The pitch sounded good – a customized software program platform constructed for only a few thousand {dollars}. It will deal with buyer enquiries, course of information, and run core enterprise features. Offshore builders promised fast supply and rock-bottom pricing.
However six months later, every part goes to hell in a handbasket – the system is breached, buyer information is compromised. The corporate is now dealing with a whole rebuild, regulatory investigations, and prospects are questioning whether or not they are often trusted.
The ‘low cost’ route simply turned the costliest resolution the enterprise ever made.
“We see this continually,” says Daniel Foster, CEO of Joondalup-based Redi Software. “Firms come to us after attempting the perceived cheaper choice. Usually the platforms are in such a poor state that we now have to start out from scratch.”
This kind of incident isn’t remoted both – in 2024, software program vulnerabilities surged 61%, with a 96% spike in exploited vulnerabilities. And in accordance with Verizon’s 2024 Knowledge Breach Investigations Report, exploitation of vulnerabilities because the important path to provoke a breach nearly tripled.
The remediation actuality
After 15 years constructing customized software program options and incomes recognition as Joondalup Enterprise of the 12 months in 2025, Daniel’s group of 25 builders has develop into certainly one of Western Australia’s largest software program growth firms. They’ve additionally develop into specialists in one thing that ought to by no means be obligatory: fixing software program that was constructed improper the primary time.
“We discover that primary safety measures like correctly safe passwords aren’t even thought of, generally” Daniel explains.
Sadly, it’s generally worse than simply easy negligence. Daniel has encountered platforms constructed overseas the place builders deliberately embedded malicious code throughout the construct, then activated it as soon as the system launched, with companies then being held at ransom.
Usually, the price of remediation finally ends up dwarfing no matter was ‘saved’ on the preliminary construct. Misplaced income. Broken status. Regulatory penalties. Emergency safety responses.

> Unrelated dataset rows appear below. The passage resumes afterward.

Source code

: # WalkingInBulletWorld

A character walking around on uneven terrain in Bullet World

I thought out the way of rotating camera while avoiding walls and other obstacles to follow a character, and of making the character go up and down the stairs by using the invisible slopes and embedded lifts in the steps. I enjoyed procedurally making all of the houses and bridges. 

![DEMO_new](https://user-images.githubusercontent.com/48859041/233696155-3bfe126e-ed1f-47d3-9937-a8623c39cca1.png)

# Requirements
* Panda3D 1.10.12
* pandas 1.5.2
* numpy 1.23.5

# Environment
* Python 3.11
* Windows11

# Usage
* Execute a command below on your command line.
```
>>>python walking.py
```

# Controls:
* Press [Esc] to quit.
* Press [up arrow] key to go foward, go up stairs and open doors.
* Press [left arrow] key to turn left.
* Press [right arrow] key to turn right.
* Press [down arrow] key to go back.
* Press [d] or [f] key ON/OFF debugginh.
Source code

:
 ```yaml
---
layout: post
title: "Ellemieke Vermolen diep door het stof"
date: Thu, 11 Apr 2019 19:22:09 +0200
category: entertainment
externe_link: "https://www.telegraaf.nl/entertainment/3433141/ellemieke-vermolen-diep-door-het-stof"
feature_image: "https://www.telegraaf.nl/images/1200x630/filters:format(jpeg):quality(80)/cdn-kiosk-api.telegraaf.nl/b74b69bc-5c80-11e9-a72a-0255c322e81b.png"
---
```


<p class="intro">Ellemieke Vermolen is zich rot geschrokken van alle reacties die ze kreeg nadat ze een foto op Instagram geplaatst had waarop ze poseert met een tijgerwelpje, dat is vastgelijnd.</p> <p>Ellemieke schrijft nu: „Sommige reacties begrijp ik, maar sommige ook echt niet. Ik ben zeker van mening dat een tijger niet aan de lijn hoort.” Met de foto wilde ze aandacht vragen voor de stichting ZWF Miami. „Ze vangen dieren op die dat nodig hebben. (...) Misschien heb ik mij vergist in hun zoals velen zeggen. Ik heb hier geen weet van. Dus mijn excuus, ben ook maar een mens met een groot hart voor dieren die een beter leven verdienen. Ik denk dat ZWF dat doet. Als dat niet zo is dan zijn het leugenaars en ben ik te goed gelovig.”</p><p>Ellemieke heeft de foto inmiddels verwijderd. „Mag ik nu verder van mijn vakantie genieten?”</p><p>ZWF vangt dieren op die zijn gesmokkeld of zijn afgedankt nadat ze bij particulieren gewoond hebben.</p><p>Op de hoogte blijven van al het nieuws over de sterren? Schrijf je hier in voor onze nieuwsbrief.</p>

That is the place a safe by design strategy could make all of the distinction.
What ‘safe by design’ truly means
With 108 new vulnerability alerts coming in daily on common in 2024, and exploitation of vulnerabilities practically tripling as an assault vector, constructing in safety from the beginning is not elective anymore – it is survival.
“For every part we construct, safety is primary,” Daniel says. “Some firms are outsourcing growth abroad to Pakistan or India, with no oversight on the technical veracity of what’s being constructed. We all know each line of code, who constructed it, the place it’s.”
This experience comes from expertise within the sectors the place safety failures have fast, devastating penalties. Redi has spent 15 years constructing banking and monetary options, healthcare platforms, and fintech purposes.
The corporate’s consumer checklist displays this vary: from startups of their early phases by means of to billion-dollar operations like Spudshed, Kitchen Craftsmen, and Curtin College. The range is large, however the safety customary stays fixed.
“We have got patterns we observe,” Daniel explains. “All workers have it drilled into them so each venture takes a finest apply strategy. We will construct safe software program far more cheaply than programs constructed elsewhere as a result of we now have established processes. Construct velocity is fairly fast whereas efficiency is tried and examined.”
Firms come to Redi as a result of they should tick each field. However more and more, they’re coming as a result of they should repair what occurs when these containers have been by no means ticked in any respect.
The AI phantasm: everybody’s a developer now
If the problem of safe software program growth was vital earlier than, synthetic intelligence has made it exponentially extra complicated.
“AI is an excellent factor,” Daniel says. “However it’s made lots of people imagine they’re software program builders. Everybody thinks it is simple to be an skilled in the event that they use AI.”
The proliferation of AI-powered growth instruments has democratised software program creation. Now you can construct easy apps that automate processes and enhance enterprise operations with out writing a single line of code your self.
This accessibility introduces huge danger, relying on what you are utilizing it for and the way far you are taking it.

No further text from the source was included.